Source material >>
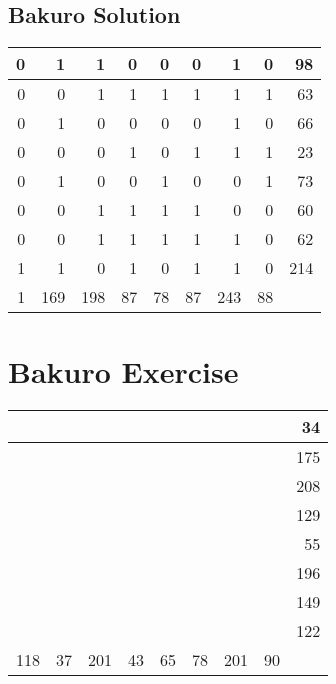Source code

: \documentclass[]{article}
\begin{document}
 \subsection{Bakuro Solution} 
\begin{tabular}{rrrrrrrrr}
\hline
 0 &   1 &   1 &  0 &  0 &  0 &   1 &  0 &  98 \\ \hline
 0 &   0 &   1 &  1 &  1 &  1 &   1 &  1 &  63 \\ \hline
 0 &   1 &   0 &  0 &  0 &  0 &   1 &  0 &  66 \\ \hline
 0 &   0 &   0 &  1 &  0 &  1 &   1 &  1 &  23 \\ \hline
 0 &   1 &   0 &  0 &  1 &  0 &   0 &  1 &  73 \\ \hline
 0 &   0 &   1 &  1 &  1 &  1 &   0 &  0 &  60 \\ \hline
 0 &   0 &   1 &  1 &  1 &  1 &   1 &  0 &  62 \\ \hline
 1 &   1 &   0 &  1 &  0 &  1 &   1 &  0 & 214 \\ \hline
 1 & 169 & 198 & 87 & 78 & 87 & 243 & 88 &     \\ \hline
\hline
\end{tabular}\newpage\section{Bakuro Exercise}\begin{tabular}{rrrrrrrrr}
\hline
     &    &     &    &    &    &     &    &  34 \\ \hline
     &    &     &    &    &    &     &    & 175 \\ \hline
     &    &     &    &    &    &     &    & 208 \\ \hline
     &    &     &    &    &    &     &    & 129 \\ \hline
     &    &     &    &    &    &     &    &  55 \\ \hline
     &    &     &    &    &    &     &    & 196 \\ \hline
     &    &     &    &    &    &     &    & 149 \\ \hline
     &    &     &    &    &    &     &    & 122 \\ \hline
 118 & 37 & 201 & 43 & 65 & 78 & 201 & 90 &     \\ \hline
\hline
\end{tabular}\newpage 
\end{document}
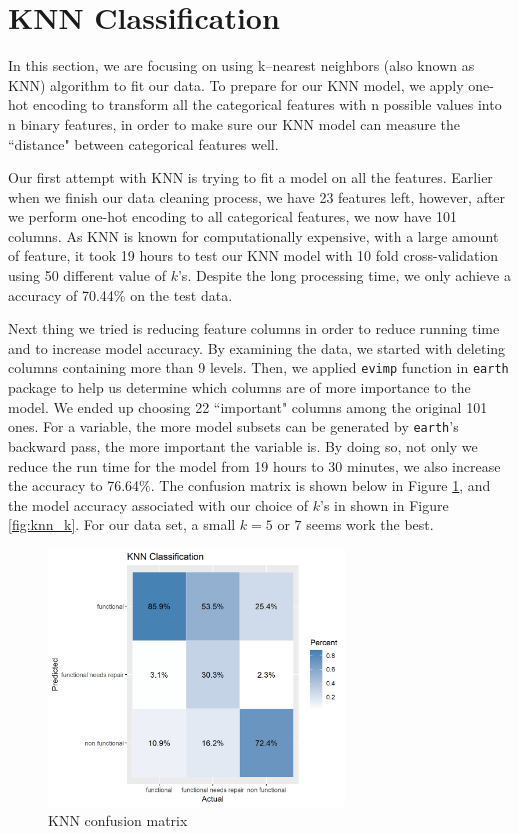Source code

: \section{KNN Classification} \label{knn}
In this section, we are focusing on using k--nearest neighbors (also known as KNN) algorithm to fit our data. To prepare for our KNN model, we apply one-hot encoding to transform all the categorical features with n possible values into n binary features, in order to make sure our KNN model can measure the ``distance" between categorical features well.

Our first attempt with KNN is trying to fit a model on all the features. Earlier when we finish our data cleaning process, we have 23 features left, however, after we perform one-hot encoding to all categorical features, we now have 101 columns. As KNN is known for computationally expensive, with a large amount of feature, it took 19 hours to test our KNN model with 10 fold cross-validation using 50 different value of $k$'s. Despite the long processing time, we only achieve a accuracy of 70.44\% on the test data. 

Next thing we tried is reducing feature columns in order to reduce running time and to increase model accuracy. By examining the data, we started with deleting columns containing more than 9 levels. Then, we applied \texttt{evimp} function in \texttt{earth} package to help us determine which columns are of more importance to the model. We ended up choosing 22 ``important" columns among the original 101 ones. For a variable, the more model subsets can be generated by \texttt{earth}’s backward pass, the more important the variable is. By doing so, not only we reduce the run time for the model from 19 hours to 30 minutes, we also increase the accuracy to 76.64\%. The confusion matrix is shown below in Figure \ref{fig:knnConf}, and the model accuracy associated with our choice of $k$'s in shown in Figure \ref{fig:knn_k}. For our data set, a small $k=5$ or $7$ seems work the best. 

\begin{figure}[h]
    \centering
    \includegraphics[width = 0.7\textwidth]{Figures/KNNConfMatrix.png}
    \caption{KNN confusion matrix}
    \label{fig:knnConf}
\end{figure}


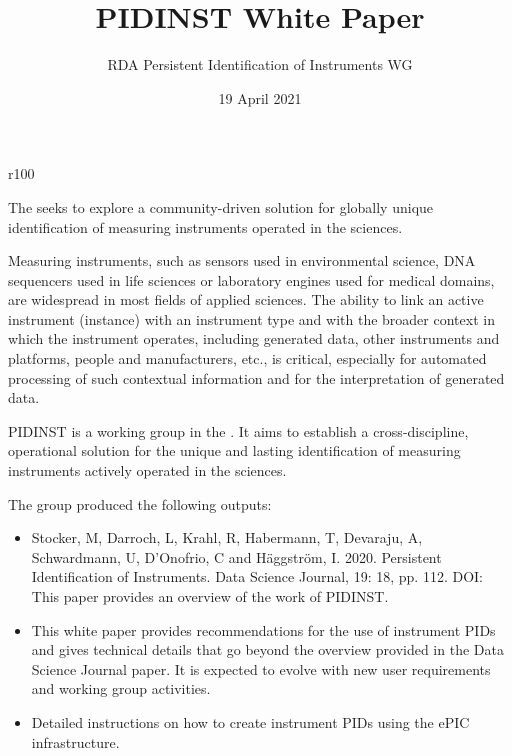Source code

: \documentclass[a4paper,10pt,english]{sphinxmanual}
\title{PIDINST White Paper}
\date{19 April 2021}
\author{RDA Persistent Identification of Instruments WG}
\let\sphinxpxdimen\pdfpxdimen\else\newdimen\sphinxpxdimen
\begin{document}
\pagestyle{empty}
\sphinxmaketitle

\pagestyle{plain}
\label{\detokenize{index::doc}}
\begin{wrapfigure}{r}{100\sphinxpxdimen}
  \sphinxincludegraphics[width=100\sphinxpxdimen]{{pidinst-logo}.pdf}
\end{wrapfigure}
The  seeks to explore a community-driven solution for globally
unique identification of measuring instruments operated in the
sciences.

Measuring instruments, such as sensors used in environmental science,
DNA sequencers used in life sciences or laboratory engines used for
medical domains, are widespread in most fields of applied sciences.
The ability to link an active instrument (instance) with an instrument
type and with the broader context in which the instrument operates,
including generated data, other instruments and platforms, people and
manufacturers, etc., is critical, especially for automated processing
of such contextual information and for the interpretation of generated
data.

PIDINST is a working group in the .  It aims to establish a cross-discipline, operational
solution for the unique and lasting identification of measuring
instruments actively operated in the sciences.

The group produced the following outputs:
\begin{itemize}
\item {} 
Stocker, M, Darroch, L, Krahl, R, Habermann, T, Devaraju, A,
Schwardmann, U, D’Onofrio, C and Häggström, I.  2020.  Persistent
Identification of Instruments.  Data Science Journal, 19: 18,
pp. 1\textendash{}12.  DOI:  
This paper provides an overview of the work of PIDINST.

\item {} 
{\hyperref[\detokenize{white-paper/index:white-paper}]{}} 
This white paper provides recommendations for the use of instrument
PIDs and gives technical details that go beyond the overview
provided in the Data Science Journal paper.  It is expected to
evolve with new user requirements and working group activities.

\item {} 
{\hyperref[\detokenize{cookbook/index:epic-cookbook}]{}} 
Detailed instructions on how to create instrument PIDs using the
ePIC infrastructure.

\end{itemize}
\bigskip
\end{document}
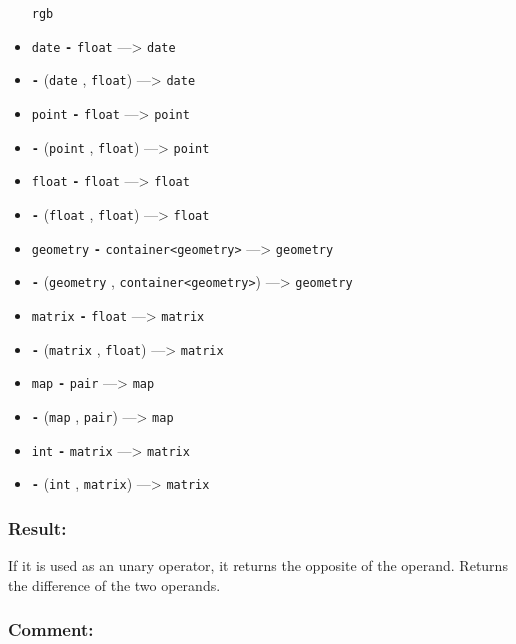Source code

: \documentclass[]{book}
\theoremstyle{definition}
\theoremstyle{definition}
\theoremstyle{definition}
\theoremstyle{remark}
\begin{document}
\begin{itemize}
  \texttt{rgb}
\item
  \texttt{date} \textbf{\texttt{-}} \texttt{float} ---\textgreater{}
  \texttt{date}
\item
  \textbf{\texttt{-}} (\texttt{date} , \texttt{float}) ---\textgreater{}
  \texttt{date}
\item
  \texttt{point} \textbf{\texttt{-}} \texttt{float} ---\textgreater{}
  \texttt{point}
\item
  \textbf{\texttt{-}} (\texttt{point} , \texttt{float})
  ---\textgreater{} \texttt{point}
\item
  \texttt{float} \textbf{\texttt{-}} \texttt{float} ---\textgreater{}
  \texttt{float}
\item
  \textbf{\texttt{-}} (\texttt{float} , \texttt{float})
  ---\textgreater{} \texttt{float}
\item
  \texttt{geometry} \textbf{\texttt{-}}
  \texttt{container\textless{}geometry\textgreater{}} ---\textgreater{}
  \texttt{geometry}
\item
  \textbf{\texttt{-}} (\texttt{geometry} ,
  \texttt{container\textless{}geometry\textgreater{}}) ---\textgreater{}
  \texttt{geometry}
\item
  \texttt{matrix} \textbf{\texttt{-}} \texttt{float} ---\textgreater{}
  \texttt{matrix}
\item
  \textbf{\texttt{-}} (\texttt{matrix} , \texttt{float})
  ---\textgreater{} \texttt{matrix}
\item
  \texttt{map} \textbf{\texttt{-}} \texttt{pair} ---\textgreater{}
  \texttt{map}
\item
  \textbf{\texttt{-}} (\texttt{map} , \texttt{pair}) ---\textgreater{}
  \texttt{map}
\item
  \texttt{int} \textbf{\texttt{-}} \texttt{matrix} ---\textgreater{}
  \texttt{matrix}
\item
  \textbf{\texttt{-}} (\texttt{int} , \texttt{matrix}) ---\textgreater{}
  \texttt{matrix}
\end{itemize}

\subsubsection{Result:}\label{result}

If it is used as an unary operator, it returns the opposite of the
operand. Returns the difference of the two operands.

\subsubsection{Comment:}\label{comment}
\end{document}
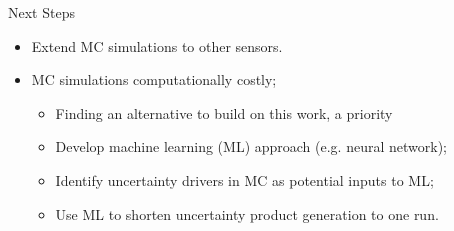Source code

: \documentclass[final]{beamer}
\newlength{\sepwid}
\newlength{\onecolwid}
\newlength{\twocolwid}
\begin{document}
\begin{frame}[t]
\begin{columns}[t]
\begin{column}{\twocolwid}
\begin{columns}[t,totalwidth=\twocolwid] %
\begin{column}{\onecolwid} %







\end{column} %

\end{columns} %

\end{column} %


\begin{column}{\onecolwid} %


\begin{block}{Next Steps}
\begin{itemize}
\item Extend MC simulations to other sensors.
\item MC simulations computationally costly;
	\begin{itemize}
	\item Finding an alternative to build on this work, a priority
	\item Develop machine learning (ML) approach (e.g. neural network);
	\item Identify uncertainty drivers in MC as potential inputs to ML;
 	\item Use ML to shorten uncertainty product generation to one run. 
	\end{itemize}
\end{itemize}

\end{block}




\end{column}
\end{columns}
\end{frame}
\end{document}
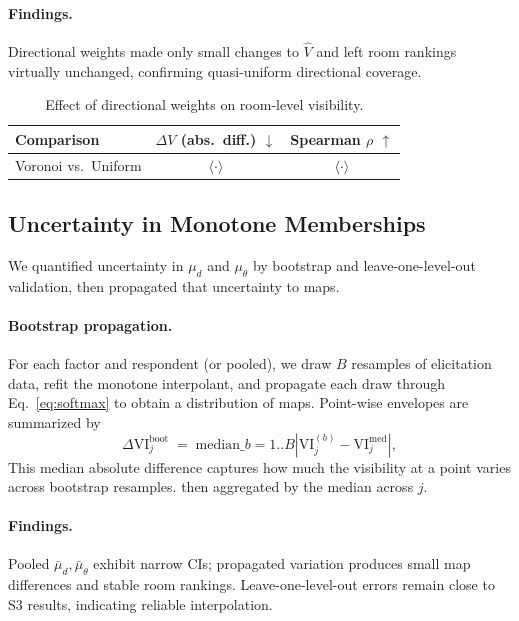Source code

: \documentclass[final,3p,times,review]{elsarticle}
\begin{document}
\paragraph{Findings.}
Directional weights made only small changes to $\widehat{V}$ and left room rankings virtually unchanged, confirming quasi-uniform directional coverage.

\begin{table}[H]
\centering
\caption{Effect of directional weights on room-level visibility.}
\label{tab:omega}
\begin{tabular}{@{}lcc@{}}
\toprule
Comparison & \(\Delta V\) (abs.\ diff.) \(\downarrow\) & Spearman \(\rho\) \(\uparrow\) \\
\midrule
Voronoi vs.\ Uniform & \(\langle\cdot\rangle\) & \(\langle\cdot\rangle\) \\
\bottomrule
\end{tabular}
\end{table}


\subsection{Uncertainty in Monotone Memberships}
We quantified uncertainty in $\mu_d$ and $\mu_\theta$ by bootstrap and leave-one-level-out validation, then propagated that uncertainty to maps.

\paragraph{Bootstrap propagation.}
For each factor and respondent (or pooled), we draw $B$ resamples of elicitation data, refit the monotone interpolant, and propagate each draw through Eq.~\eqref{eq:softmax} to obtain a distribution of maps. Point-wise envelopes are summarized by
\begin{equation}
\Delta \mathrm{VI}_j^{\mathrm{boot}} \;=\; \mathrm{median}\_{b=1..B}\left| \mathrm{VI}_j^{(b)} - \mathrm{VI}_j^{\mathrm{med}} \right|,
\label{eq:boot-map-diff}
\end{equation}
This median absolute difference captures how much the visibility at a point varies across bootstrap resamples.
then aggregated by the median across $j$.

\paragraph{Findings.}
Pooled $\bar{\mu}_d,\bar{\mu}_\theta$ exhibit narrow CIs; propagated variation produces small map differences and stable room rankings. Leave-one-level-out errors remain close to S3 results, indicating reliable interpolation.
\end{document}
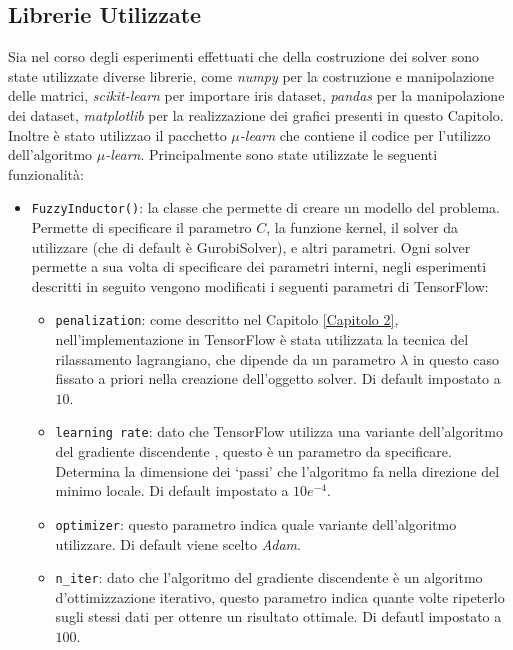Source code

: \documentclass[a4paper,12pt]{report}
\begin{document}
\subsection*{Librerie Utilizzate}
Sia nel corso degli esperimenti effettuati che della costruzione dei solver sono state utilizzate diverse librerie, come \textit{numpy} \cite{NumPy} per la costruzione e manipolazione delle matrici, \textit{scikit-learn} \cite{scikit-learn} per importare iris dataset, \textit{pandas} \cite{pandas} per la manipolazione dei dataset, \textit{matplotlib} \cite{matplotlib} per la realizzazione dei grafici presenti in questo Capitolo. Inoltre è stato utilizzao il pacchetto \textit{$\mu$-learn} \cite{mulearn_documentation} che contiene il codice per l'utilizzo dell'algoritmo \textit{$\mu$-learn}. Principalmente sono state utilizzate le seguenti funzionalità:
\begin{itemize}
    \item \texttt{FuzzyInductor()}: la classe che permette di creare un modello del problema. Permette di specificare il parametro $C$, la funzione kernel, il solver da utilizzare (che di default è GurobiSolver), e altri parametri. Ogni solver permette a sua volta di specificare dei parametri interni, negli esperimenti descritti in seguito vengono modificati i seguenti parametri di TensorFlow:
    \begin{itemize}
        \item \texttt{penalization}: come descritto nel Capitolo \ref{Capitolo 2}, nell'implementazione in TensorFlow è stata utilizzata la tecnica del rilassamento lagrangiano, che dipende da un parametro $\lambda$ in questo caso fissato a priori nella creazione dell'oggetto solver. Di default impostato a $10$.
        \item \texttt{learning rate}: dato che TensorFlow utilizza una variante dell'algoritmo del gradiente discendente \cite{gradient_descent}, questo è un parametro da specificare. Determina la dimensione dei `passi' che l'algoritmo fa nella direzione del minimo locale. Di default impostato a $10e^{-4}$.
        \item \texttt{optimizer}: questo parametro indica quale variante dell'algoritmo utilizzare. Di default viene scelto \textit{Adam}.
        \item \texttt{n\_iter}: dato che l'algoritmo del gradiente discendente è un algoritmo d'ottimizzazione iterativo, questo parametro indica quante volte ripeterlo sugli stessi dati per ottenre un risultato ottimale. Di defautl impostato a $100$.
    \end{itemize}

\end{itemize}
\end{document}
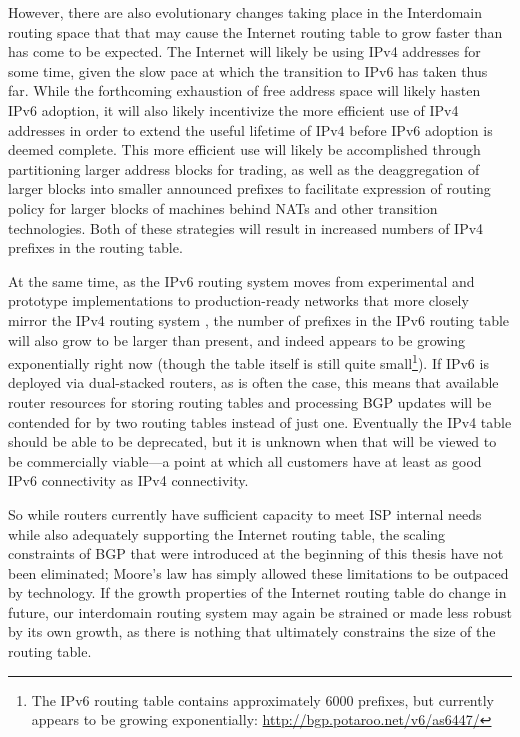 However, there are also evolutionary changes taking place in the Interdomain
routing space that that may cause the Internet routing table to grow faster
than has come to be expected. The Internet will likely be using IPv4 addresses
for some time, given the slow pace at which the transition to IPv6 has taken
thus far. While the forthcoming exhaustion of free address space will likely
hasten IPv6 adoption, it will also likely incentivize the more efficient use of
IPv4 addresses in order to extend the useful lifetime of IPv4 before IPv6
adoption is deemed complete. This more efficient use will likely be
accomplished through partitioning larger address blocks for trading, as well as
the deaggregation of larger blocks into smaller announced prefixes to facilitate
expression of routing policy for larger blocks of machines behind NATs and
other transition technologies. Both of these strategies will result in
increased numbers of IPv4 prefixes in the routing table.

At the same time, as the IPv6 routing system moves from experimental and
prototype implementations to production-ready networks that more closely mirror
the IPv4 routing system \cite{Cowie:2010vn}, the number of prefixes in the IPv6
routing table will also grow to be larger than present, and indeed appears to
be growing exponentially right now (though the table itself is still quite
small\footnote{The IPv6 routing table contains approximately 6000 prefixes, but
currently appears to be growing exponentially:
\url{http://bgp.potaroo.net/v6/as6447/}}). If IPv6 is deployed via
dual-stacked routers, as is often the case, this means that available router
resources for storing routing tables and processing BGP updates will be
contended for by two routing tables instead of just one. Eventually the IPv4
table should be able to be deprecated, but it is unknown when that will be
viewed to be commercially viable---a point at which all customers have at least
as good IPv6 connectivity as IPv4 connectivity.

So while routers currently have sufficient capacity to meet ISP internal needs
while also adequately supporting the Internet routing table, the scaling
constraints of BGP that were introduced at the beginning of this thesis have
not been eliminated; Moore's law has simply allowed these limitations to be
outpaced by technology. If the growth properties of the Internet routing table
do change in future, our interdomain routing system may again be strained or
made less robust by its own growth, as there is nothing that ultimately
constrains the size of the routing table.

Prompt >>
Which lines run from the one containing "contended for by" through the end of the material? Output them exactly.

Exercise response >>
contended for by two routing tables instead of just one. Eventually the IPv4
table should be able to be deprecated, but it is unknown when that will be
viewed to be commercially viable---a point at which all customers have at least
as good IPv6 connectivity as IPv4 connectivity.

So while routers currently have sufficient capacity to meet ISP internal needs
while also adequately supporting the Internet routing table, the scaling
constraints of BGP that were introduced at the beginning of this thesis have
not been eliminated; Moore's law has simply allowed these limitations to be
outpaced by technology. If the growth properties of the Internet routing table
do change in future, our interdomain routing system may again be strained or
made less robust by its own growth, as there is nothing that ultimately
constrains the size of the routing table.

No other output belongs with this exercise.